DAIMLERCHRYSLER TO CUT EUROPE FORCE: DaimlerChrysler said it will shrink its work force in Germany by up to 6,000 workers by the end of next year. The company, already struggling to turn around its money-losing Chrysler unit in the United States, blamed a slowdown in its truck and bus business in Europe. A spokesman said the cuts would be made through attrition, and there will not be layoffs. DaimlerChrysler has launched a three-year turnaround plan for Chrysler that calls for eliminating nearly 26,000 jobs, closing six or seven plants and selling unnecessary business units.

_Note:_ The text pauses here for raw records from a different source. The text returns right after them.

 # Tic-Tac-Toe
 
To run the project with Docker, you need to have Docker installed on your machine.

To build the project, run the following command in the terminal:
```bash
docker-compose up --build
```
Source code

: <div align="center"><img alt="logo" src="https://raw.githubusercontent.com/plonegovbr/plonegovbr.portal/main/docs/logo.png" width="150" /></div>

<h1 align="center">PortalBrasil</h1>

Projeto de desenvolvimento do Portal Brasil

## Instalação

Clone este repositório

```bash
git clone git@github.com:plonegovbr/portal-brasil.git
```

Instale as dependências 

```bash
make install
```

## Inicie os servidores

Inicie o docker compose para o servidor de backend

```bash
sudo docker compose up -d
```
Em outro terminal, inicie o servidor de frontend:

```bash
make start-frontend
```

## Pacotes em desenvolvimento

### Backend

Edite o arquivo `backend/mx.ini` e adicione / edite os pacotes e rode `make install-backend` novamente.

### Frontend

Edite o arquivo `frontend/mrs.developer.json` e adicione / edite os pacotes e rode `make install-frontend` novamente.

JOB CUTS AT GE CAPITAL: General Electric Co. said it will cut 3,000 jobs at its GE Capital unit and exit some financing businesses to reduce expenses. GE Capital, which accounts for about 40 percent of the parent company's profit, is consolidating administration at some of its 24 businesses, such as European equipment financing. The job cuts and exiting of product lines are expected to save $400-million next year. GE Capital operates a call center in Tampa but spokesman John Oliver could not provide an estimate of current jobs there late Tuesday. Oliver said the 3,000 cuts are not specific to any geographic region or business unit. GE Capital's 90,000 employees are spread across 47 countries.

PRICEWATERHOUSE NAMES CEO: PricewaterhouseCoopers has named Samuel DiPiazza Jr. global chief executive, effective Jan. 2. DiPiazza, 51, replaces Jim Schiro, who in June said he would retire as soon as a successor was found. DiPiazza has been chairman and senior partner of the company's U.S. firm since August 2000. PricewaterhouseCoopers will hold an election to replace DiPiazza as U.S. chairman and senior partner.

HUNTINGTON MAINTAINS FORECAST: Huntington Bancshares reiterated its estimates for the fourth quarter, but said the bank expects higher loan losses as the U.S. economy weakens. The estimates for the quarter of 29 cents a share to 31 cents don't include costs of a reorganization plan the company announced in July. Analysts expect the bank to earn 30 cents a share. The company said it will add $50-million to its loan-loss reserves in the quarter. "The economic outlook is more negative today than two months ago," chief executive Thomas Hoaglin said. "Fourth quarter results will reflect additional credit quality deterioration." Huntington shares rose 10 cents to $16.54.

OFFICEMAX TO CLOSE STORES: OfficeMax Inc. said it will close 40 stores despite an improvement in same-store sales in the fourth quarter. Operating results in the fiscal quarter ending Jan. 26 are "substantially better" than the third quarter, chief executive Michael Feuer said. Sales at stores open a year or more fell 2.4 percent, less than a 7.9 percent decline in the third quarter. OfficeMax nonetheless still expects a loss for the quarter. The stores to be closed will be in locations "no longer economically and strategically viable," Feuer said, though specific sites and closing dates have not yet been determined. Shares rose 63 cents to $4.15.

PORT AUTHORITY PICKS CHAIRMAN: The Tampa Port Authority board elected Ruskin dentist Joseph Diaz as its new chairman. Diaz was Gov. Jeb Bush's+

first appointment to the port board in 1999. Last week, Bush named Gladstone "Tony" Cooper of Temple Terrace to the board. He replaced Fassil Gabremariam, who served eight years but did not seek reappointment.